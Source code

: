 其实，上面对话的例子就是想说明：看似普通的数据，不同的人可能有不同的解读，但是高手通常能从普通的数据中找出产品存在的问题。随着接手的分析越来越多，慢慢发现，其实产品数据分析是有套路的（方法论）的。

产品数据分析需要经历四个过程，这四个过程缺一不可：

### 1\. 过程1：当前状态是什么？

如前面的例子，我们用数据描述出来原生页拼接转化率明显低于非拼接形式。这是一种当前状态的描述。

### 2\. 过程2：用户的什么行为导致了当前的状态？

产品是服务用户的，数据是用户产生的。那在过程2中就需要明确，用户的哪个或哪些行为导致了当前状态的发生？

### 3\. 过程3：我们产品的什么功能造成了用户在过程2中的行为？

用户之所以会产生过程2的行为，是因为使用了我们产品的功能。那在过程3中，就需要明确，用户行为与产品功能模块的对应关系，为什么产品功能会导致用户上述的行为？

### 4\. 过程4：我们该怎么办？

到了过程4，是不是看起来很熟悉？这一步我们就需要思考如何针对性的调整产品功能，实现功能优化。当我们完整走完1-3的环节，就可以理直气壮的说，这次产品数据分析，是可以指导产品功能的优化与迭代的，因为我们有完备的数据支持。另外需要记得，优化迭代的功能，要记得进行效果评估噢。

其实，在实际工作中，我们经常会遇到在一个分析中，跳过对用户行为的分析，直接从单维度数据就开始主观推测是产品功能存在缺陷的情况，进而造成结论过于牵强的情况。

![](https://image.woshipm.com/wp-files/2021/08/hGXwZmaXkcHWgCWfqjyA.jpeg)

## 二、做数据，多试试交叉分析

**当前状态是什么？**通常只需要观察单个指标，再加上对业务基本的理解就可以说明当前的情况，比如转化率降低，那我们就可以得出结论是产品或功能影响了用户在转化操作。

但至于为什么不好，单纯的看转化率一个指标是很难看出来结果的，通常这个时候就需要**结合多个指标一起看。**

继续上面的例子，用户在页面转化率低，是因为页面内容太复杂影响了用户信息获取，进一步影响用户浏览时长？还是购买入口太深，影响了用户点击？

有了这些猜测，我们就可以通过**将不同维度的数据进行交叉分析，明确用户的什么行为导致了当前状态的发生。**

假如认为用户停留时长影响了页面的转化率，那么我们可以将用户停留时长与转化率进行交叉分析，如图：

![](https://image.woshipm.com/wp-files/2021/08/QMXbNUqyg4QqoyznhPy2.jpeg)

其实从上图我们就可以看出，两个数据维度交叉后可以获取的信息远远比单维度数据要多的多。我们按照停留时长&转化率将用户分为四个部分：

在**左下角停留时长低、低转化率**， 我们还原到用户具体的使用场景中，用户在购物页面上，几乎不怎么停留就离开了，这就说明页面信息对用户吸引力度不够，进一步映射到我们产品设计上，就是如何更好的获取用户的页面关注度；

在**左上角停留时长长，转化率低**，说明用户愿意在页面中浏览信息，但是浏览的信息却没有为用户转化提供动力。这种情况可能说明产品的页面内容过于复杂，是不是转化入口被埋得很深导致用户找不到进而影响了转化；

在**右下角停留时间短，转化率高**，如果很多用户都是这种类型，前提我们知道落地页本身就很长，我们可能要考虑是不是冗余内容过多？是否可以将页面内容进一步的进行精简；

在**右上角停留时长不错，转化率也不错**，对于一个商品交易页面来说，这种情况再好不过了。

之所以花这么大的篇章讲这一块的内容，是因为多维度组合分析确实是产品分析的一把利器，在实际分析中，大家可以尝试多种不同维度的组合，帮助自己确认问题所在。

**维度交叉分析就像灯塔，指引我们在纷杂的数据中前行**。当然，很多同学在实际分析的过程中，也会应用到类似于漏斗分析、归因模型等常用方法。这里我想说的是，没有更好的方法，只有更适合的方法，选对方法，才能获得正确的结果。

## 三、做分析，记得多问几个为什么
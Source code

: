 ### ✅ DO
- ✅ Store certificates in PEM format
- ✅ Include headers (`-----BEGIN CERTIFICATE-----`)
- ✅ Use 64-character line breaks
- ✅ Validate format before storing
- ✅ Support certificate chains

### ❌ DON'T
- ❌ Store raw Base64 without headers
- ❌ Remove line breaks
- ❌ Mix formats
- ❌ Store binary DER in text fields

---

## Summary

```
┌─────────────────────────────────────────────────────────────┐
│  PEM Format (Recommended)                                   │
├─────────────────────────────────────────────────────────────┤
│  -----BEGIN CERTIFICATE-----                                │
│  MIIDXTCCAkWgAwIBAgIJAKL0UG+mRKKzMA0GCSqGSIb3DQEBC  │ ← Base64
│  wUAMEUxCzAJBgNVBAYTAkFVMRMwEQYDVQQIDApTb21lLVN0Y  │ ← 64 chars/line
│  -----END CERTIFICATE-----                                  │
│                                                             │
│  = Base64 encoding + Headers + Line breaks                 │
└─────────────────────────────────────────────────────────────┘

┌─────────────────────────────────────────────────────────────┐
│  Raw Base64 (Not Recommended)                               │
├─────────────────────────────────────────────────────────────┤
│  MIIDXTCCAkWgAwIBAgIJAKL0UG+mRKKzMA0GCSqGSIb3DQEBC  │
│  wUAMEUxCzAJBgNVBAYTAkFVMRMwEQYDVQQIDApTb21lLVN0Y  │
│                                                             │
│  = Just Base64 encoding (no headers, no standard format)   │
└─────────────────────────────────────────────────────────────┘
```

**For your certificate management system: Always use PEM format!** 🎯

**EXERCISE DETAILS:**
The response should consist only of the lines running from the one that contains "- ✅ Store certificates in PEM format" through the end of the material, repeated exactly.

**REPLY TO THE TASK:**
- ✅ Store certificates in PEM format
- ✅ Include headers (`-----BEGIN CERTIFICATE-----`)
- ✅ Use 64-character line breaks
- ✅ Validate format before storing
- ✅ Support certificate chains

### ❌ DON'T
- ❌ Store raw Base64 without headers
- ❌ Remove line breaks
- ❌ Mix formats
- ❌ Store binary DER in text fields

---

## Summary

```
┌─────────────────────────────────────────────────────────────┐
│  PEM Format (Recommended)                                   │
├─────────────────────────────────────────────────────────────┤
│  -----BEGIN CERTIFICATE-----                                │
│  MIIDXTCCAkWgAwIBAgIJAKL0UG+mRKKzMA0GCSqGSIb3DQEBC  │ ← Base64
│  wUAMEUxCzAJBgNVBAYTAkFVMRMwEQYDVQQIDApTb21lLVN0Y  │ ← 64 chars/line
│  -----END CERTIFICATE-----                                  │
│                                                             │
│  = Base64 encoding + Headers + Line breaks                 │
└─────────────────────────────────────────────────────────────┘

┌─────────────────────────────────────────────────────────────┐
│  Raw Base64 (Not Recommended)                               │
├─────────────────────────────────────────────────────────────┤
│  MIIDXTCCAkWgAwIBAgIJAKL0UG+mRKKzMA0GCSqGSIb3DQEBC  │
│  wUAMEUxCzAJBgNVBAYTAkFVMRMwEQYDVQQIDApTb21lLVN0Y  │
│                                                             │
│  = Just Base64 encoding (no headers, no standard format)   │
└─────────────────────────────────────────────────────────────┘
```

**For your certificate management system: Always use PEM format!** 🎯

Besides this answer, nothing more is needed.